Mike Ashley is suing £ 10 million against Amanda Staveley over a deal with Newcastle United


Mike Ashley is seeking at least £ 10 million in a lawsuit against Amanda Stavley, the financier who acted as a middleman when the British retail billionaire sold Newcastle United to an investor consortium led by the Saudi sovereign wealth fund.

Ashley is claiming the sum plus interest on a £ 10m “supplier loan” he gave Staveley to cover “advisory, legal and other costs and commissions” as they pursued a deal that was postponed months before its completion last year. October.

Documents filed with the Supreme Court in London show that Ashley accuses Staveley of violating the terms of the loan, which contains a clause prohibiting defendants from publicly criticizing him. However, the allegation accuses Staveley of giving media briefings and interviews that violate the agreement.

Saudi Arabia’s public investment fund was the leading investor in the £ 305m acquisition of the Premier League club.

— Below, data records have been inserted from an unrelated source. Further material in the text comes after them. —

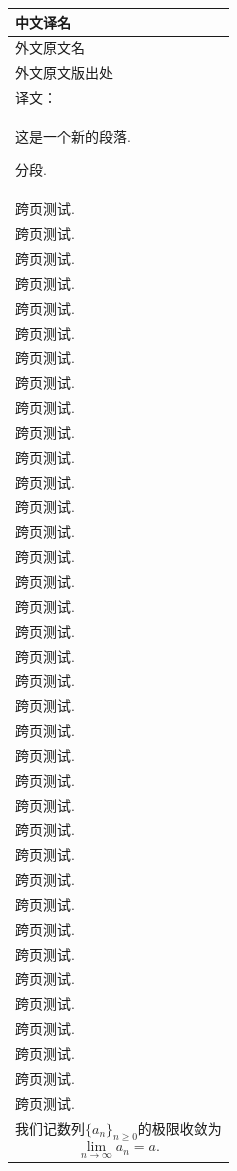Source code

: \documentclass{article}
\theoremstyle{definition}
\theoremstyle{remark}
\newcommand{\p}[1]{\multicolumn{2}{|p{16cm}|}{
#1
} \\}
\begin{document}


\setcounter{page}{1}
\begin{flushleft}
\begin{longtable}{|l|l|}

\endfirsthead

\hline
\endhead

\hline
\endfoot

\hline
\endlastfoot

\hline
中文译名 &  \\
\hline
外文原文名 & \\
\hline
外文原文版出处 & \\
\hline
\multicolumn{2}{|p{15.5cm}|}{译文：} \\
\p{
这是一个新的段落. 

分段. 
}
\p{
跨页测试. 
}
\p{
跨页测试. 
}
\p{
跨页测试. 
}
\p{
跨页测试. 
}
\p{
跨页测试. 
}
\p{
跨页测试. 
}
\p{
跨页测试. 
}
\p{
跨页测试. 
}
\p{
跨页测试. 
}
\p{
跨页测试. 
}
\p{
跨页测试. 
}
\p{
跨页测试. 
}
\p{
跨页测试. 
}
\p{
跨页测试. 
}
\p{
跨页测试. 
}
\p{
跨页测试. 
}
\p{
跨页测试. 
}
\p{
跨页测试. 
}
\p{
跨页测试. 
}
\p{
跨页测试. 
}
\p{
跨页测试. 
}
\p{
跨页测试. 
}
\p{
跨页测试. 
}
\p{
跨页测试. 
}
\p{
跨页测试. 
}
\p{
跨页测试. 
}
\p{
跨页测试. 
}
\p{
跨页测试. 
}
\p{
跨页测试. 
}
\p{
跨页测试. 
}
\p{
跨页测试. 
}
\p{
跨页测试. 
}
\p{
跨页测试. 
}
\p{
跨页测试. 
}
\p{
跨页测试. 
}
\p{
跨页测试. 
}
\p{
跨页测试. 
}
\p{
我们记数列$\{a_n\}_{n\geq 0}$的极限收敛为
\[
\lim_{n \to \infty} a_n = a. 
\]
}
\end{longtable}
\end{flushleft}
\end{document}

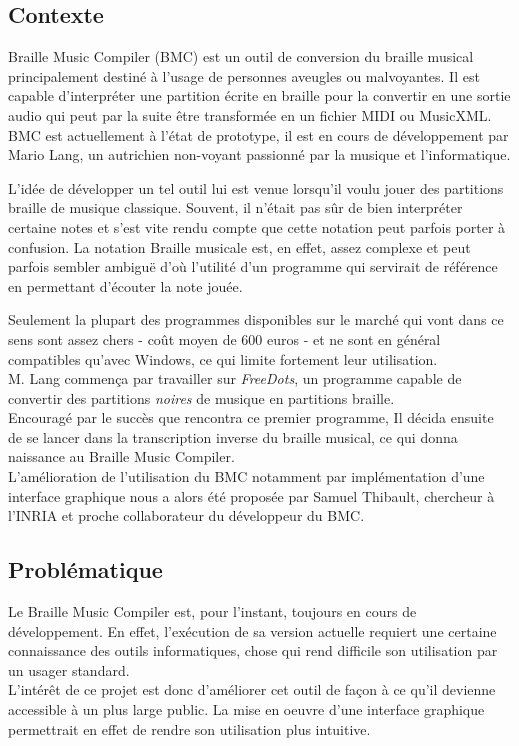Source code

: \subsection*{Contexte}
Braille Music Compiler (BMC) est un outil de conversion du braille musical principalement destiné à l'usage de personnes aveugles ou malvoyantes. Il est capable d'interpréter une partition écrite en braille pour la convertir en une sortie audio qui peut par la suite être transformée en un fichier  MIDI ou MusicXML.\\

  BMC est actuellement à l'état de prototype, il est en cours de développement par Mario Lang, un autrichien non-voyant passionné par la musique et l'informatique.

  L'idée de développer un tel outil lui est venue lorsqu'il voulu jouer des partitions braille de musique classique. Souvent, il n'était pas sûr de bien interpréter certaine notes et s'est vite rendu compte que cette notation peut parfois porter à confusion. La notation Braille musicale est, en effet, assez complexe et peut parfois sembler ambiguë d'où l'utilité d'un programme qui servirait de référence en permettant d'écouter la note jouée. 
  
  Seulement la plupart des programmes disponibles sur le marché qui vont dans ce sens sont assez chers - coût moyen de 600 euros - et ne sont en général compatibles qu'avec Windows, ce qui limite fortement leur utilisation.\\
 
  M. Lang commença par travailler sur \textit{FreeDots}, un programme capable de convertir des partitions \textit{noires} de musique en partitions braille.\\
  Encouragé par le succès que rencontra ce premier programme, Il décida ensuite de se lancer dans la transcription inverse du braille musical, ce qui donna naissance au Braille Music Compiler. \\
  
  L'amélioration de l'utilisation du BMC notamment par implémentation d'une interface graphique nous a alors été proposée par Samuel Thibault, chercheur à l'INRIA et proche collaborateur du développeur du BMC. 
  
  
 
\subsection*{Problématique}
Le Braille Music Compiler est, pour l'instant, toujours en cours de développement. En effet, l'exécution de sa version actuelle requiert une certaine connaissance des outils informatiques, chose qui rend difficile son utilisation par un usager standard.\\
L'intérêt de ce projet est donc d'améliorer cet outil de façon à ce qu'il devienne accessible à un plus large public. La mise en oeuvre d'une interface graphique permettrait en effet de rendre son utilisation plus intuitive.\\

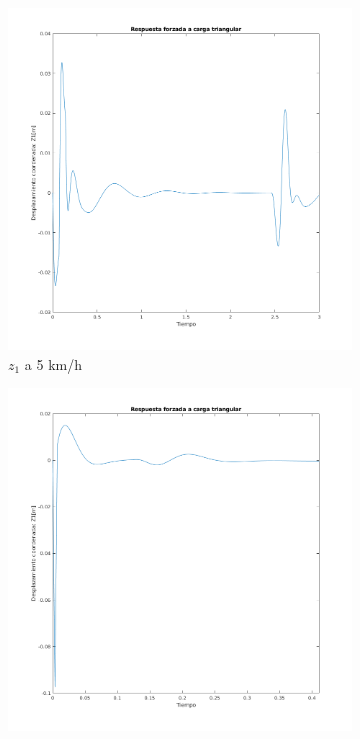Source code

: \documentclass[oneside, a4paper, spanish, links]{amca}
\begin{document}
\Floatbarrier
\begin{figure}[h]
    \centering
    \begin{subfigure}[b]{0.475\textwidth}
        \centering
        \includegraphics[width=\textwidth]{difcent,picos,Z15kmh.png}
        \caption[]%
        {{\small $z_1$ a 5 km/h}}    
    \end{subfigure}
    \hfill
    \begin{subfigure}[b]{0.475\textwidth}  
        \centering 
        \includegraphics[width=\textwidth]{difcent,picos,Z1100kmh.png}

\end{subfigure}
\end{figure}
\end{document}
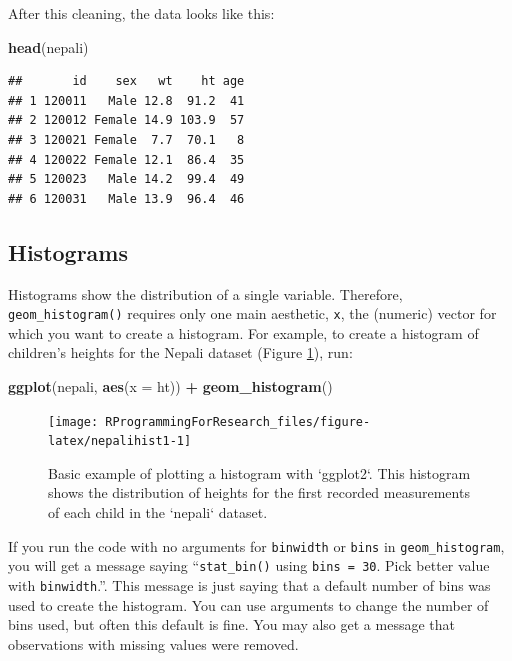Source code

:\documentclass[]{book}
\makeatletter
\newenvironment{Shaded}{\begin{snugshade}}{\end{snugshade}}
\newcommand{\KeywordTok}[1]{\textcolor[rgb]{0.13,0.29,0.53}{\textbf{#1}}}
\newcommand{\DataTypeTok}[1]{\textcolor[rgb]{0.13,0.29,0.53}{#1}}
\newcommand{\StringTok}[1]{\textcolor[rgb]{0.31,0.60,0.02}{#1}}
\newcommand{\OperatorTok}[1]{\textcolor[rgb]{0.81,0.36,0.00}{\textbf{#1}}}
\newcommand{\NormalTok}[1]{#1}
\newenvironment{kframe}{%
\medskip{}
\setlength{\fboxsep}{.8em}
 \def\at@end@of@kframe{}%
 \ifinner\ifhmode%
  \def\at@end@of@kframe{\end{minipage}}%
  \begin{minipage}{\columnwidth}%
 \fi\fi%
 \def\FrameCommand##1{\hskip\@totalleftmargin \hskip-\fboxsep
 \colorbox{shadecolor}{##1}\hskip-\fboxsep
     \hskip-\linewidth \hskip-\@totalleftmargin \hskip\columnwidth}%
 \MakeFramed {\advance\hsize-\width
   \@totalleftmargin\z@ \linewidth\hsize
   \@setminipage}}%
 {\par\unskip\endMakeFramed%
 \at@end@of@kframe}
\renewenvironment{Shaded}{\begin{kframe}}{\end{kframe}}
\newenvironment{rmdblock}[1]
  {
  \begin{itemize}
  \renewcommand{\labelitemi}{
    \raisebox{-.7\height}[0pt][0pt]{
      {\setkeys{Gin}{width=3em,keepaspectratio}\texttt{[image: images/\#1]}}
    }
  }
  \setlength{\fboxsep}{1em}
  \begin{kframe}
  \item
  }
  {
  \end{kframe}
  \end{itemize}
  }
\newenvironment{rmdnote}
  {\begin{rmdblock}{note}}
  {\end{rmdblock}}
\theoremstyle{definition}
\theoremstyle{definition}
\theoremstyle{definition}
\theoremstyle{remark}
\makeatother
\begin{document}
After this cleaning, the data looks like this:

\begin{Shaded}
\begin{Highlighting}[]
\KeywordTok{head}\NormalTok{(nepali)}
\end{Highlighting}
\end{Shaded}

\begin{verbatim}
##       id    sex   wt    ht age
## 1 120011   Male 12.8  91.2  41
## 2 120012 Female 14.9 103.9  57
## 3 120021 Female  7.7  70.1   8
## 4 120022 Female 12.1  86.4  35
## 5 120023   Male 14.2  99.4  49
## 6 120031   Male 13.9  96.4  46
\end{verbatim}

\subsection{Histograms}\label{histograms}

Histograms show the distribution of a single variable. Therefore,
\texttt{geom\_histogram()} requires only one main aesthetic, \texttt{x},
the (numeric) vector for which you want to create a histogram. For
example, to create a histogram of children's heights for the Nepali
dataset (Figure \ref{fig:nepalihist1}), run:

\begin{Shaded}
\begin{Highlighting}[]
\KeywordTok{ggplot}\NormalTok{(nepali, }\KeywordTok{aes}\NormalTok{(}\DataTypeTok{x =}\NormalTok{ ht)) }\OperatorTok{+}\StringTok{ }
\StringTok{  }\KeywordTok{geom_histogram}\NormalTok{()}
\end{Highlighting}
\end{Shaded}

\begin{figure}

{\centering \texttt{[image: RProgrammingForResearch\_files/figure-latex/nepalihist1-1]} 

}

\caption{Basic example of plotting a histogram with `ggplot2`. This histogram shows the distribution of heights for the first recorded measurements of each child in the `nepali` dataset.}\label{fig:nepalihist1}
\end{figure}

\begin{rmdnote}
If you run the code with no arguments for \texttt{binwidth} or
\texttt{bins} in \texttt{geom\_histogram}, you will get a message saying
``\texttt{stat\_bin()} using \texttt{bins\ =\ 30}. Pick better value
with \texttt{binwidth}.''. This message is just saying that a default
number of bins was used to create the histogram. You can use arguments
to change the number of bins used, but often this default is fine. You
may also get a message that observations with missing values were
removed.
\end{rmdnote}
\end{document}
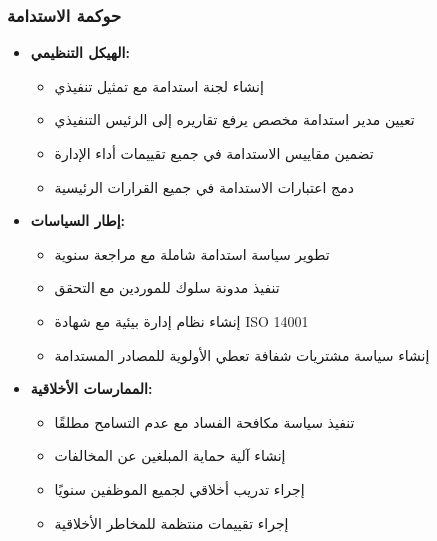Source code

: \subsubsection{حوكمة الاستدامة}
\begin{itemize}
    \item \textbf{الهيكل التنظيمي:}
    \begin{itemize}
        \item إنشاء لجنة استدامة مع تمثيل تنفيذي
        \item تعيين مدير استدامة مخصص يرفع تقاريره إلى الرئيس التنفيذي
        \item تضمين مقاييس الاستدامة في جميع تقييمات أداء الإدارة
        \item دمج اعتبارات الاستدامة في جميع القرارات الرئيسية
    \end{itemize}
    
    \item \textbf{إطار السياسات:}
    \begin{itemize}
        \item تطوير سياسة استدامة شاملة مع مراجعة سنوية
        \item تنفيذ مدونة سلوك للموردين مع التحقق
        \item إنشاء نظام إدارة بيئية مع شهادة ISO 14001
        \item إنشاء سياسة مشتريات شفافة تعطي الأولوية للمصادر المستدامة
    \end{itemize}
    
    \item \textbf{الممارسات الأخلاقية:}
    \begin{itemize}
        \item تنفيذ سياسة مكافحة الفساد مع عدم التسامح مطلقًا
        \item إنشاء آلية حماية المبلغين عن المخالفات
        \item إجراء تدريب أخلاقي لجميع الموظفين سنويًا
        \item إجراء تقييمات منتظمة للمخاطر الأخلاقية
    \end{itemize}
\end{itemize}

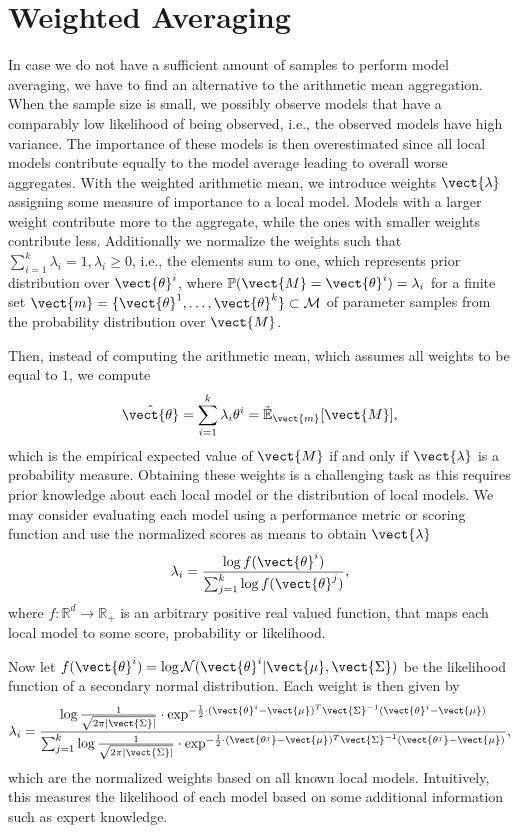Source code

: \section{Weighted Averaging}
In case we do not have a sufficient amount of samples to perform model averaging, we have to find an alternative to the arithmetic mean aggregation. 
When the sample size is small, we possibly observe models that have a comparably low likelihood of being observed, i.e., the observed models have high variance. 
The importance of these models is then overestimated since all local models contribute equally to the model average leading to overall worse aggregates.
With the weighted arithmetic mean, we introduce weights $\vect{\lambda}$ assigning some measure of importance to a local model. 
Models with a larger weight contribute more to the aggregate, while the ones with smaller weights contribute less.
Additionally we normalize the weights such that $\sum_{i=1}^k \lambda_i = 1, \lambda_i \geq 0$, i.e., the elements sum to one, which represents prior distribution over $\vect{\theta}^i$, where $\mathbb{P}(\vect{M} = \vect{\theta}^i) = \lambda_i$ for a finite set $\vect{m} = \{\vect{\theta}^1, \ldots, \vect{\theta}^k\} \subset \mathcal{M}$ of parameter samples from the probability distribution over $\vect{M}$.

Then, instead of computing the arithmetic mean, which assumes all weights to be equal to $1$, we compute
\begin{equation}
     \hat{\vect{\theta}} = \sum_{i=1}^k \lambda_i \theta^i = \tilde{\mathbb{E}}_{\vect{m}}[\vect{M}],
\end{equation}
which is the empirical expected value of $\vect{M}$ if and only if $\vect{\lambda}$ is a probability measure.
Obtaining these weights is a challenging task as this requires prior knowledge about each local model or the distribution of local models.
We may consider evaluating each model using a performance metric or scoring function and use the normalized scores as means to obtain $\vect{\lambda}$
\begin{equation}
    \lambda_i = \frac{\log f(\vect{\theta}^i)}{\sum_{j=1}^k \log f(\vect{\theta}^j)},
\end{equation}
where $f: \mathbb{R}^d \rightarrow \mathbb{R}_+$ is an arbitrary positive real valued function, that maps each local model to some score, probability or likelihood.

Now let $f(\vect{\theta}^i) = \log \mathcal{N}(\vect{\theta}^i \lvert \vect{\mu}, \vect{\Sigma})$ be the likelihood function of a secondary normal distribution.
Each weight is then given by
\begin{equation}
    \label{eq:normll}
    \lambda_i = \frac{\log \frac{1}{\sqrt{2\pi\lvert \vect{\Sigma} \rvert}} \cdot \exp^{-\frac{1}{2} \cdot (\vect{\theta}^i - \vect{\mu})^T\vect{\Sigma}^{-1}(\vect{\theta}^i - \vect{\mu})}}{\sum_{j=1}^k \log \frac{1}{\sqrt{2\pi\lvert \vect{\Sigma} \rvert}} \cdot \exp^{-\frac{1}{2} \cdot (\vect{\theta^j} - \vect{\mu})^T\vect{\Sigma}^{-1}(\vect{\theta^j} - \vect{\mu})}},
\end{equation}
which are the normalized weights based on all known local models.
Intuitively, this measures the likelihood of each model based on some additional information such as expert knowledge.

The consortium, which also includes Staveley and the billionaire brothers Ruben, has closed the deal despite football concerns over human rights issues in Saudi Arabia and alleged support from beoutQ, an Arab pirate television network accused of illegally broadcasting Premier League matches. .

The Premier League, which manages the highest level of English football, initially disagreed with the takeover, with approval coming after Saudi Arabia ended a piracy dispute with Qatari-based television company beIN Sports, which paid billions of pounds to acquire television rights.

Staveley’s husband, Mehrdad Godusi, is the other defendant named in the lawsuit as a guarantor.

The original repayment plan for the loan was 24 months until October 2023, but documents show that default will occur if Staveley or Godusy “warn” Ashley or “reduce” his reputation publicly. On November 17, Ashley called for immediate repayment of the loan, but documents said Staveley’s lawyers denied there had been a so-called default.

Ashley’s claim also claims that Staveley did not notify Ashley of plans to remove ads for his Sports Direct and Flannels brands from St. James’s Park, Newcastle Stadium, and that he would try to include this loss of marketing in the selling price. of the club.

According to the documentation, Staveley told Ashley by phone “shortly before” the conclusion of the deal on October 7 that Newcastle would “make every effort to maintain the SRL of [Sportsdirect.com Retail Limited] sponsorship rights until the end of the 2021/22 season ”, but instead gave 14 days notice of termination on 15 November.

In response, a spokesman for Stavley and Godussy confirmed the proceedings and said he did not intend to comment on the details of the lawsuit. However, they are very confident that they will fully defend the claim.

“The lawsuit will not distract Ms. Stavley or Mr. Godussy from their hard work at Newcastle United, especially as they focus on the opportunities and deadlines presented by the January transfer window,” the statement added.

Rival clubs have previously tried to prevent Newcastle United from signing sponsorship deals with legal entities linked to the club’s new Saudi owners to ensure that such deals are negotiated at fair market value.